THE TASK
In the data below, which lines contain "Klasse"? List them by copying each one.

+ + + + +

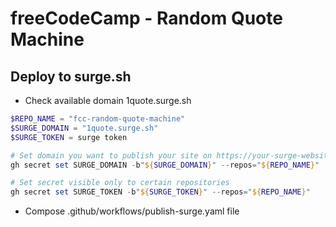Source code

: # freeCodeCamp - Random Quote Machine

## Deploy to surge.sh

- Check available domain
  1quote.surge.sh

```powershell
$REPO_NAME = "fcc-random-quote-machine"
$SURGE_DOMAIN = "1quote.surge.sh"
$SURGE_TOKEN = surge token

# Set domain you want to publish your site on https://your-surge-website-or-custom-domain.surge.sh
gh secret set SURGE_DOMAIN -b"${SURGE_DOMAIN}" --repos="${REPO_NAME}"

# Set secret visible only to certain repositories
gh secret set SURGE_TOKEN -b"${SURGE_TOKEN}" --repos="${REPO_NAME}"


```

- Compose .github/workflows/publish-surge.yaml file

+ + + + +

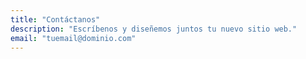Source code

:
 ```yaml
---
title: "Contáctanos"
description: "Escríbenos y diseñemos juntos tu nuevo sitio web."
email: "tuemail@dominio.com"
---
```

+ + + + +

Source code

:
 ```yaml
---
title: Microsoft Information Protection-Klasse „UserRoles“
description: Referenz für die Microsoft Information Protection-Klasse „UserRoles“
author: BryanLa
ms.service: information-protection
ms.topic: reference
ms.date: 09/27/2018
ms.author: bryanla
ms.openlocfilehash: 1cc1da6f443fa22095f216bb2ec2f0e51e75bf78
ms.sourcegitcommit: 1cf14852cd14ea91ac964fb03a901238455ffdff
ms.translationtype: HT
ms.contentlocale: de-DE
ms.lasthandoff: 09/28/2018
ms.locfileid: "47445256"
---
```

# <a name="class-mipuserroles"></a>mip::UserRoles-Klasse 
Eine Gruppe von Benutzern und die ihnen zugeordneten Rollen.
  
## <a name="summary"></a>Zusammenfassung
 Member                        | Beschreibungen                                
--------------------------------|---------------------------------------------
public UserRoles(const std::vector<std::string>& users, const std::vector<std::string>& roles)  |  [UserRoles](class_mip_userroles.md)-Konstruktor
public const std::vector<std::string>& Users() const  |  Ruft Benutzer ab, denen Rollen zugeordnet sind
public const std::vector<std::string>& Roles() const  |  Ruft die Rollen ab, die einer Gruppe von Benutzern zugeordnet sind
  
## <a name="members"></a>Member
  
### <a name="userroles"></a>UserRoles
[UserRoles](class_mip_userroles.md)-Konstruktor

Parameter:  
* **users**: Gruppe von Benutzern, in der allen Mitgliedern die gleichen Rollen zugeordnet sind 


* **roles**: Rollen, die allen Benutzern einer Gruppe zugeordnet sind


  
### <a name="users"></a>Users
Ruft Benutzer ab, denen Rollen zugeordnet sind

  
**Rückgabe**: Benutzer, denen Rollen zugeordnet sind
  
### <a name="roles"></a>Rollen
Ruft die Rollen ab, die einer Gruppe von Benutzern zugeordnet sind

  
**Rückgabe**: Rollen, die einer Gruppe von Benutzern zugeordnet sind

+ + + + +

RESPONSE TO THIS TASK
title: Microsoft Information Protection-Klasse „UserRoles“
description: Referenz für die Microsoft Information Protection-Klasse „UserRoles“
# <a name="class-mipuserroles"></a>mip::UserRoles-Klasse 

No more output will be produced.